Delaware City Council in May approved a final subdivision plat and a final development plan for the first phase of Coughlin's Crossing. The project aims to bring a mix of residential, retail and other commercial uses to about 80 acres between Stratford Road and U.S. Route 23 north of Meeker Way.
According to city records, the first phase includes the construction of a "spine road" throughout the site and two connector roads between the site and U.S. Route 23, along with storm sewers. It does not include the construction of any commercial or residential buildings.
David Efland, planning and community development director for the city, said Coughlin's Crossing's final development plan differs from many approved by council in the past because it does not feature an initial proposed building or tenant.

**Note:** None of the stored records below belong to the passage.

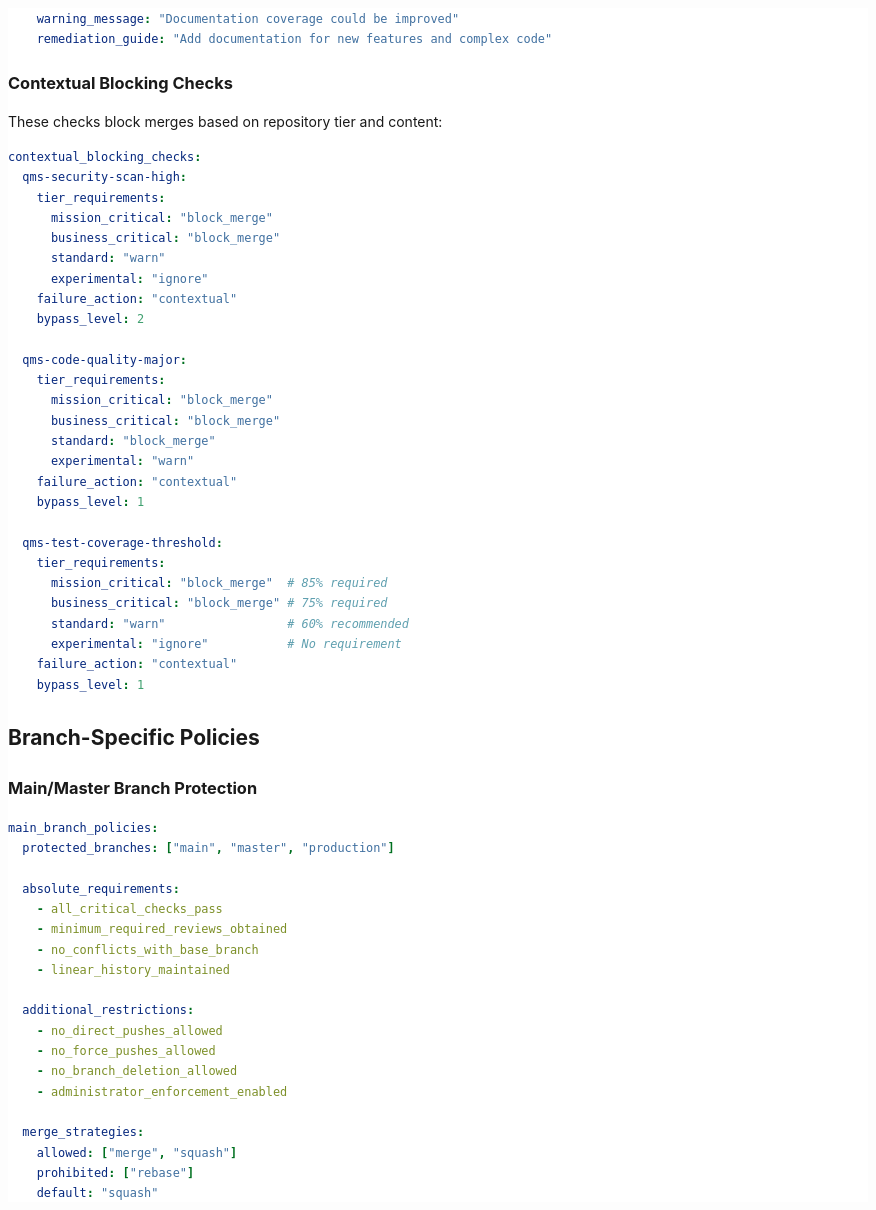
 ```yaml
    warning_message: "Documentation coverage could be improved"
    remediation_guide: "Add documentation for new features and complex code"
```

### Contextual Blocking Checks
These checks block merges based on repository tier and content:

```yaml
contextual_blocking_checks:
  qms-security-scan-high:
    tier_requirements:
      mission_critical: "block_merge"
      business_critical: "block_merge"  
      standard: "warn"
      experimental: "ignore"
    failure_action: "contextual"
    bypass_level: 2
  
  qms-code-quality-major:
    tier_requirements:
      mission_critical: "block_merge"
      business_critical: "block_merge"
      standard: "block_merge"
      experimental: "warn"
    failure_action: "contextual"
    bypass_level: 1
  
  qms-test-coverage-threshold:
    tier_requirements:
      mission_critical: "block_merge"  # 85% required
      business_critical: "block_merge" # 75% required
      standard: "warn"                 # 60% recommended
      experimental: "ignore"           # No requirement
    failure_action: "contextual"
    bypass_level: 1
```

## Branch-Specific Policies

### Main/Master Branch Protection
```yaml
main_branch_policies:
  protected_branches: ["main", "master", "production"]
  
  absolute_requirements:
    - all_critical_checks_pass
    - minimum_required_reviews_obtained
    - no_conflicts_with_base_branch
    - linear_history_maintained
  
  additional_restrictions:
    - no_direct_pushes_allowed
    - no_force_pushes_allowed
    - no_branch_deletion_allowed
    - administrator_enforcement_enabled
  
  merge_strategies:
    allowed: ["merge", "squash"]
    prohibited: ["rebase"]
    default: "squash"
```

"In this case, the applicant wants to ... get the infrastructure in, then be able to market the property and come forward with future development plans for that actual construction on a lot-by-lot basis," he said.
Efland said the developer's tack is "unusual" for projects in Delaware, but one the city can and will accommodate.
Council also approved the vacation of the existing cul-de-sac known as Stratford Drive ahead of the construction of the new "spine road."
Plans call for a commercial building of nearly 100,000 square feet near the center of the site. Developer Connie Klema previously said her aim is to attract a grocery store as the anchor tenant of the development
A mix of commercial and residential buildings is expected to fill the remaining land, except for 13 percent of the site to be preserved as green space.
Resident feedback at council's May 22 meeting focused on the finer points of Coughlin's Crossing -- from the replanting of trees to the placement of utility boxes.
Jean Ball, who lives near the proposed development, said neighbors of the site hope to see robust landscaping around Coughlin's Crossing.
"I think a lot of us would like to see more trees and bigger-diameter trees," she said.
Mayor Carolyn Riggle said the city and the developer will work to make sure the project will be attractive to residents and visitors.
"This is going to be a beautiful subdivision, in my opinion," Riggle said.